* Activity: Print back each record unchanged, without pictures.
───
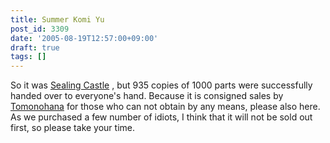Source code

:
 ```yaml
---
title: Summer Komi Yu
post_id: 3309
date: '2005-08-19T12:57:00+09:00'
draft: true
tags: []
---
```


So it was [Sealing Castle](https://danmaq.com/!/thA/) , but 935 copies of 1000 parts were successfully handed over to everyone's hand. Because it is consigned sales by [Tomonohana](http://www.toranoana.jp/) for those who can not obtain by any means, please also here. As we purchased a few number of idiots, I think that it will not be sold out first, so please take your time.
───
* Task solution:
Source code

:
 ```yaml
---
title: Summer Komi Yu
post_id: 3309
date: '2005-08-19T12:57:00+09:00'
draft: true
tags: []
---
```


So it was [Sealing Castle](https://danmaq.com/!/thA/) , but 935 copies of 1000 parts were successfully handed over to everyone's hand. Because it is consigned sales by [Tomonohana](http://www.toranoana.jp/) for those who can not obtain by any means, please also here. As we purchased a few number of idiots, I think that it will not be sold out first, so please take your time.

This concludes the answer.